Не открывая глаз, Анджей нащупал папиросу в пепельнице, затянулся. Катя еще плотнее закуталась в одеяло, отхлебнула из рюмки, продолжила глуховато, глядя в одну точку:
— А ведь все когда-то было... И мама, и папа... И даже французская бонна водила нас маленьких гулять в Нескучный сад. Где они — папа с мамой? Где эта бонна — Кристина Теодоровна?.. Только он один и был у меня... Похоронила я его на реке Жиздра, у деревни Никитинка, на Орловско-Курском направлении, одиннадцатого июля... А сама уже на четвертом месяце была. Прямо в санбате аборт сделали. И что-то во мне умерло...
Она поставила рюмку рядом с лампой и попыталась прикурить новую папиросу. Пальцы у нее дрожали, спички ломались.
Станишевский открыл глаза, приподнялся на локте, забрал у нее из дрожащих рук коробок и дал ей прикурить. И снова лег навзничь, уставился в слабые малиновые пятна света на черном потолке. И услышал:
— Это уж потом, через полгода, когда нас с вами соединили, я немножко в себя пришла. А ты спрашиваешь, почему у нас тогда с тобой ничего не получилось...
Голос у нее вдруг окреп, она решительно раздавила свою папиросу в пепельнице, смеясь, наклонилась над Станишевским.
— Да и что же у нас с тобой могло получиться? Ты себя вспомни — лежишь, как цуцик, на животе и охаешь!..
Станишевский резко повернулся к ней, притянул ее к себе и зашептал ей в ухо:
— А тебе меня и не жалко было?..
Она высвободилась из его объятий, снова приподнялась над ним, ласково погладила по лицу и честно сказала:
— Солнышко мое... Ну когда же мне было жалеть тебя? Да я таких, как ты, по тридцать пять человек в сутки оперировала! Это сестрички милосердия обязаны вас жалеть, а я должна была сделать все, чтобы ты до госпиталя не умер. Вот я и делала. Хотя мне это не всегда удавалось.
— Я люблю тебя.
— Скоро нас всех двинут вперед, и мы расстанемся.

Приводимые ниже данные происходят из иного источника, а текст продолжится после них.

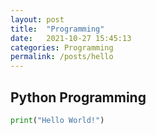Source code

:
 ```yaml
---
layout: post
title:  "Programming"
date:   2021-10-27 15:45:13
categories: Programming
permalink: /posts/hello
---
```

## Python Programming

```python
print("Hello World!")
```

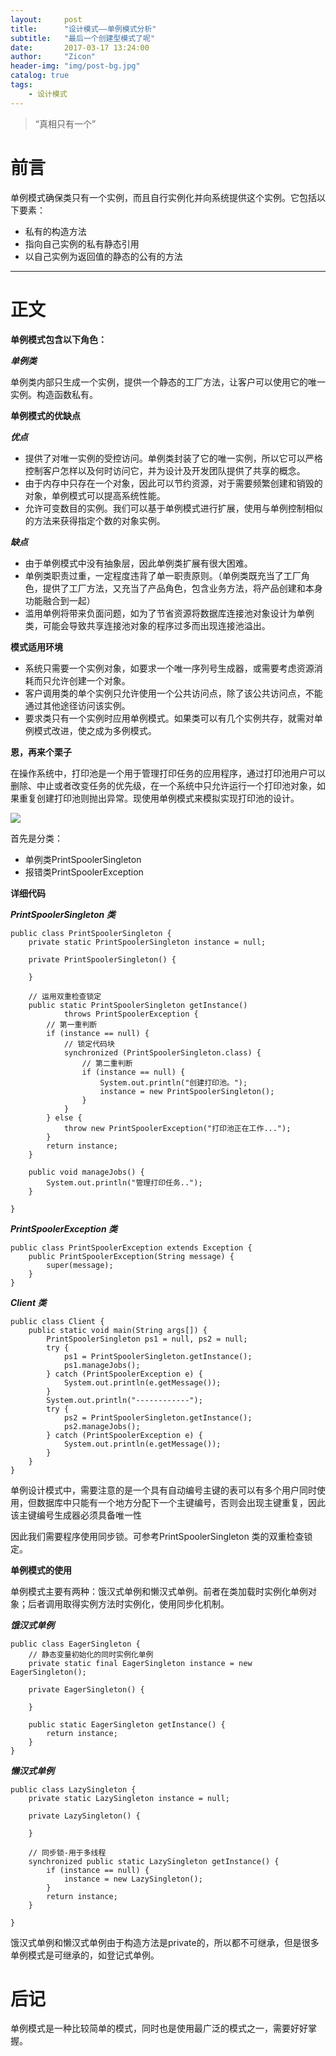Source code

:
 ```yaml
---
layout:     post
title:      "设计模式——单例模式分析"
subtitle:   "最后一个创建型模式了呢"
date:       2017-03-17 13:24:00
author:     "Zicon"
header-img: "img/post-bg.jpg"
catalog: true
tags:
    - 设计模式
---
```


> “真相只有一个”


# 前言

单例模式确保类只有一个实例，而且自行实例化并向系统提供这个实例。它包括以下要素：

 - 私有的构造方法
 - 指向自己实例的私有静态引用
 - 以自己实例为返回值的静态的公有的方法
 
---

# 正文

**单例模式包含以下角色：**

***单例类***

单例类内部只生成一个实例，提供一个静态的工厂方法，让客户可以使用它的唯一实例。构造函数私有。

**单例模式的优缺点**

***优点***

 - 提供了对唯一实例的受控访问。单例类封装了它的唯一实例，所以它可以严格控制客户怎样以及何时访问它，并为设计及开发团队提供了共享的概念。
 - 由于内存中只存在一个对象，因此可以节约资源，对于需要频繁创建和销毁的对象，单例模式可以提高系统性能。
 - 允许可变数目的实例。我们可以基于单例模式进行扩展，使用与单例控制相似的方法来获得指定个数的对象实例。
 
***缺点***

 - 由于单例模式中没有抽象层，因此单例类扩展有很大困难。
 - 单例类职责过重，一定程度违背了单一职责原则。（单例类既充当了工厂角色，提供了工厂方法，又充当了产品角色，包含业务方法，将产品创建和本身功能融合到一起）
 - 滥用单例将带来负面问题，如为了节省资源将数据库连接池对象设计为单例类，可能会导致共享连接池对象的程序过多而出现连接池溢出。
 
**模式适用环境**

 - 系统只需要一个实例对象，如要求一个唯一序列号生成器，或需要考虑资源消耗而只允许创建一个对象。
 - 客户调用类的单个实例只允许使用一个公共访问点，除了该公共访问点，不能通过其他途径访问该实例。
 - 要求类只有一个实例时应用单例模式。如果类可以有几个实例共存，就需对单例模式改进，使之成为多例模式。

**恩，再来个栗子**

在操作系统中，打印池是一个用于管理打印任务的应用程序，通过打印池用户可以删除、中止或者改变任务的优先级，在一个系统中只允许运行一个打印池对象，如果重复创建打印池则抛出异常。现使用单例模式来模拟实现打印池的设计。

![](https://ZZicon.github.io/ZiconBlog/img/int_post/design_mode6.png)

首先是分类：

 - 单例类PrintSpoolerSingleton
 - 报错类PrintSpoolerException

**详细代码**

***PrintSpoolerSingleton 类***

```
public class PrintSpoolerSingleton {
	private static PrintSpoolerSingleton instance = null;

	private PrintSpoolerSingleton() {

	}

	// 运用双重检查锁定
	public static PrintSpoolerSingleton getInstance()
			throws PrintSpoolerException {
		// 第一重判断
		if (instance == null) {
			// 锁定代码块
			synchronized (PrintSpoolerSingleton.class) {
				// 第二重判断
				if (instance == null) {
					System.out.println("创建打印池。");
					instance = new PrintSpoolerSingleton();
				}
			}
		} else {
			throw new PrintSpoolerException("打印池正在工作...");
		}
		return instance;
	}

	public void manageJobs() {
		System.out.println("管理打印任务..");
	}

}
```

***PrintSpoolerException 类***

```
public class PrintSpoolerException extends Exception {
	public PrintSpoolerException(String message) {
		super(message);
	}
}
```

***Client 类***

```
public class Client {
	public static void main(String args[]) {
		PrintSpoolerSingleton ps1 = null, ps2 = null;
		try {
			ps1 = PrintSpoolerSingleton.getInstance();
			ps1.manageJobs();
		} catch (PrintSpoolerException e) {
			System.out.println(e.getMessage());
		}
		System.out.println("------------");
		try {
			ps2 = PrintSpoolerSingleton.getInstance();
			ps2.manageJobs();
		} catch (PrintSpoolerException e) {
			System.out.println(e.getMessage());
		}
	}
}
```

单例设计模式中，需要注意的是一个具有自动编号主键的表可以有多个用户同时使用，但数据库中只能有一个地方分配下一个主键编号，否则会出现主键重复，因此该主键编号生成器必须具备唯一性

因此我们需要程序使用同步锁。可参考PrintSpoolerSingleton 类的双重检查锁定。

**单例模式的使用**

单例模式主要有两种：饿汉式单例和懒汉式单例。前者在类加载时实例化单例对象；后者调用取得实例方法时实例化，使用同步化机制。

***饿汉式单例***

```
public class EagerSingleton {
	// 静态变量初始化的同时实例化单例
	private static final EagerSingleton instance = new EagerSingleton();

	private EagerSingleton() {

	}

	public static EagerSingleton getInstance() {
		return instance;
	}
}
``` 
 
***懒汉式单例***
 
```
public class LazySingleton {
	private static LazySingleton instance = null;

	private LazySingleton() {

	}

	// 同步锁-用于多线程
	synchronized public static LazySingleton getInstance() {
		if (instance == null) {
			instance = new LazySingleton();
		}
		return instance;
	}

}
```

饿汉式单例和懒汉式单例由于构造方法是private的，所以都不可继承，但是很多单例模式是可继承的，如登记式单例。


# 后记
单例模式是一种比较简单的模式，同时也是使用最广泛的模式之一，需要好好掌握。






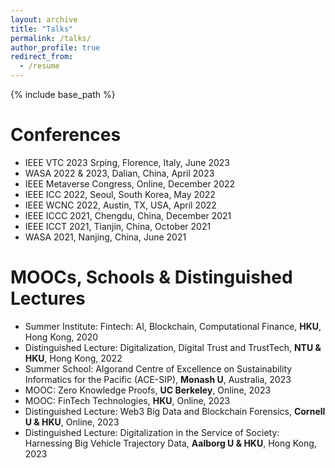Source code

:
 ```yaml
---
layout: archive
title: "Talks"
permalink: /talks/
author_profile: true
redirect_from:
  - /resume
---
```


{% include base_path %}

Conferences
======
* IEEE VTC 2023 Srping, Florence, Italy, June 2023 
* WASA 2022 & 2023, Dalian, China, April 2023 
* IEEE Metaverse Congress, Online, December 2022
* IEEE ICC 2022, Seoul, South Korea, May 2022
* IEEE WCNC 2022, Austin, TX, USA, April 2022
* IEEE ICCC 2021, Chengdu, China, December 2021
* IEEE ICCT 2021, Tianjin, China, October 2021
* WASA 2021, Nanjing, China, June 2021 


MOOCs, Schools & Distinguished Lectures
======
* Summer Institute: Fintech: AI, Blockchain, Computational Finance, **HKU**, Hong Kong, 2020 
* Distinguished Lecture: Digitalization, Digital Trust and TrustTech, **NTU & HKU**, Hong Kong, 2022
* Summer School: Algorand Centre of Excellence on Sustainability Informatics for the Pacific (ACE-SIP), **Monash U**, Australia, 2023
* MOOC: Zero Knowledge Proofs, **UC Berkeley**, Online, 2023
* MOOC: FinTech Technologies, **HKU**, Online, 2023
* Distinguished Lecture: Web3 Big Data and Blockchain Forensics, **Cornell U & HKU**, Online, 2023
* Distinguished Lecture: Digitalization in the Service of Society: Harnessing Big Vehicle Trajectory Data, **Aalborg U & HKU**, Hong Kong, 2023
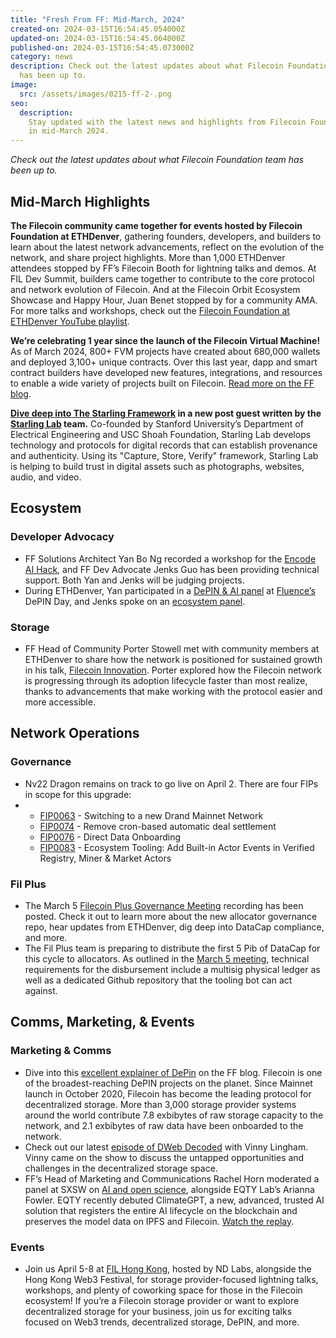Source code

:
 ```yaml
---
title: "Fresh From FF: Mid-March, 2024"
created-on: 2024-03-15T16:54:45.054000Z
updated-on: 2024-03-15T16:54:45.064000Z
published-on: 2024-03-15T16:54:45.073000Z
category: news
description: Check out the latest updates about what Filecoin Foundation team
  has been up to.
image:
  src: /assets/images/0215-ff-2-.png
seo:
  description:
    Stay updated with the latest news and highlights from Filecoin Foundation
    in mid-March 2024.
---
```


_Check out the latest updates about what Filecoin Foundation team has been up to._

## Mid-March Highlights

**The Filecoin community came together for events hosted by Filecoin Foundation at ETHDenver**, gathering founders, developers, and builders to learn about the latest network advancements, reflect on the evolution of the network, and share project highlights. More than 1,000 ETHDenver attendees stopped by FF’s Filecoin Booth for lightning talks and demos. At FIL Dev Summit, builders came together to contribute to the core protocol and network evolution of Filecoin. And at the Filecoin Orbit Ecosystem Showcase and Happy Hour, Juan Benet stopped by for a community AMA. For more talks and workshops, check out the [Filecoin Foundation at ETHDenver YouTube playlist](https://www.youtube.com/playlist?list=PLp3zrT1ewY0n5abZ0vr8KdPe0AH05-2pR).

**We’re celebrating 1 year since the launch of the Filecoin Virtual Machine!** As of March 2024, 800+ FVM projects have created about 680,000 wallets and deployed 3,100+ unique contracts. Over this last year, dapp and smart contract builders have developed new features, integrations, and resources to enable a wide variety of projects built on Filecoin. [Read more on the FF blog](/blog/one-year-of-programmability-smart-contracts-and-dapp-growth-on-filecoin).

**[Dive deep into The Starling Framework](https://ffdweb.org/blog/the-starling-lab-framework/) in a new post guest written by the [Starling Lab](/ecosystem-explorer/starling-lab) team.** Co-founded by Stanford University’s Department of Electrical Engineering and USC Shoah Foundation, Starling Lab develops technology and protocols for digital records that can establish provenance and authenticity. Using its "Capture, Store, Verify" framework, Starling Lab is helping to build trust in digital assets such as photographs, websites, audio, and video.

## Ecosystem

### Developer Advocacy

- FF Solutions Architect Yan Bo Ng recorded a workshop for the [Encode AI Hack](https://www.encode.club/ai-hackathon), and FF Dev Advocate Jenks Guo has been providing technical support. Both Yan and Jenks will be judging projects.
- During ETHDenver, Yan participated in a [DePIN & AI panel](https://www.youtube.com/watch?v=k1HxuhBBvPg) at [Fluence’s](/ecosystem-explorer/fluence) DePIN Day, and Jenks spoke on an [ecosystem panel](https://www.youtube.com/live/k1HxuhBBvPg?si=959cDKCDgk3hfR5R&t=25508).

### Storage

- FF Head of Community Porter Stowell met with community members at ETHDenver to share how the network is positioned for sustained growth in his talk, [Filecoin Innovation](https://www.youtube.com/watch?v=ur-AwuEvvDo). Porter explored how the Filecoin network is progressing through its adoption lifecycle faster than most realize, thanks to advancements that make working with the protocol easier and more accessible.

## Network Operations

### Governance

- Nv22 Dragon remains on track to go live on April 2. There are four FIPs in scope for this upgrade:
- - [FIP0063](https://github.com/filecoin-project/FIPs/blob/master/FIPS/fip-0063.md) - Switching to a new Drand Mainnet Network
  - [FIP0074](https://github.com/filecoin-project/FIPs/blob/master/FIPS/fip-0074.md) - Remove cron-based automatic deal settlement
  - [FIP0076](https://github.com/filecoin-project/FIPs/blob/master/FIPS/fip-0076.md) - Direct Data Onboarding
  - [FIP0083](https://github.com/filecoin-project/FIPs/blob/master/FIPS/fip-0083.md) - Ecosystem Tooling: Add Built-in Actor Events in Verified Registry, Miner & Market Actors

### Fil Plus

- The March 5 [Filecoin Plus Governance Meeting](https://www.youtube.com/watch?v=KFFJtMBol0o) recording has been posted. Check it out to learn more about the new allocator governance repo, hear updates from ETHDenver, dig deep into DataCap compliance, and more.
- The Fil Plus team is preparing to distribute the first 5 Pib of DataCap for this cycle to allocators. As outlined in the [March 5 meeting](https://www.youtube.com/watch?v=KFFJtMBol0o), technical requirements for the disbursement include a multisig physical ledger as well as a dedicated Github repository that the tooling bot can act against.

## Comms, Marketing, & Events

### Marketing & Comms

- Dive into this [excellent explainer of DePin](/blog/filecoin-as-a-depin-prototype) on the FF blog. Filecoin is one of the broadest-reaching DePIN projects on the planet. Since Mainnet launch in October 2020, Filecoin has become the leading protocol for decentralized storage. More than 3,000 storage provider systems around the world contribute 7.8 exbibytes of raw storage capacity to the network, and 2.1 exbibytes of raw data have been onboarded to the network.
- Check out our latest [episode of DWeb Decoded](https://www.youtube.com/watch?v=7yEoShPUUBM) with Vinny Lingham. Vinny came on the show to discuss the untapped opportunities and challenges in the decentralized storage space.
- FF’s Head of Marketing and Communications Rachel Horn moderated a panel at SXSW on [AI and open science](https://schedule.sxsw.com/2024/events/PP146158), alongside EQTY Lab’s Arianna Fowler. EQTY recently debuted ClimateGPT, a new, advanced, trusted AI solution that registers the entire AI lifecycle on the blockchain and preserves the model data on IPFS and Filecoin. [Watch the replay](https://www.youtube.com/watch?v=b9kkmQ1mzMg).

### Events

- Join us April 5-8 at [FIL Hong Kong](/events/fil-hong-kong-hosted-by-ndlabs), hosted by ND Labs, alongside the Hong Kong Web3 Festival, for storage provider-focused lightning talks, workshops, and plenty of coworking space for those in the Filecoin ecosystem! If you’re a Filecoin storage provider or want to explore decentralized storage for your business, join us for exciting talks focused on Web3 trends, decentralized storage, DePIN, and more.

— Я люблю тебя! Я буду тебе писать... Я хочу, чтобы ты стала моей женой.
— А граница?..
— Какая граница? — Станишевский в ярости вскочил во весь рост. — Какая еще граница?!
— Государственная. Прикройся, Аполлон Бельведерский.
— Да плевать я хотел на это! — закричал Станишевский, торопливо обматывая простыню вокруг бедер. — Я люблю тебя, слышишь? Когда я шел сюда через пол-России — меня никто про границы не спрашивал!
— Тcсс... — Васильева приложила палец к губам. — Ендрусь, раз уж ты вскочил, дай-ка я тебя посмотрю и послушаю. Что-то мне не нравятся твои хрипы в легких. Сядь.
Станишевский растерянно сел на широченную кровать.
— Куришь много?
— Нормально... — буркнул он, не понимая, как можно в такой момент задавать подобные вопросы.
Васильева взяла стетоскоп, повернула Анджея к себе спиной и нежно погладила большой шрам, который начинался под левой лопаткой Станишевского и заканчивался почти на пояснице.
— Очень симпатичный шрамик, — с гордостью проговорила она. — И шовчик — загляденье. Хоть сейчас в учебник военно-полевой хирургии! Нет, что ни говори, я хороший доктор. Ну-ка, дыши...
Она поцеловала его в шрам и приложила ухо к стетоскопу.
— Реже и глубже. Хорошо... И еще раз. Хорошо! И еще...
Кухня усадьбы была завешана старинной медной кухонной утварью. Грубые полки темного дерева заставлены белыми фаянсовыми банками с притертыми крышками. На каждой банке готическим шрифтом ультрамариновая надпись: «Сахар», «Перец», «Соль», «Шафран»...
В этой огромной кухне было все несоразмерно преувеличено. Чудовищная плита занимала добрую половину кухни. Над ней висел громадный четырехугольный медный колпак с вытяжной трубой, напоминающий крышу небольшого зажиточного дома. Напротив плиты, у высоченных кухонных окон с грубыми безвкусными витражами, стоял удручающей длины разделочный стол из слишком толстых дубовых досок. Вокруг него торчали восемь чересчур больших стульев с высоченными спинками. Старая кофейная мельница была каких-то невероятных размеров. Даже свеча, стоявшая на столе, достигала почти полуметра и была толщиной с гильзу от противотанкового снаряда. Казалось, что эта кухня принадлежала не семейству отставного генерала фон Бризена, состоящему всего из двух человек невысокого роста, а целому клану гигантов викингов, способных на этой плите изжарить быка и сожрать его в одно мгновение.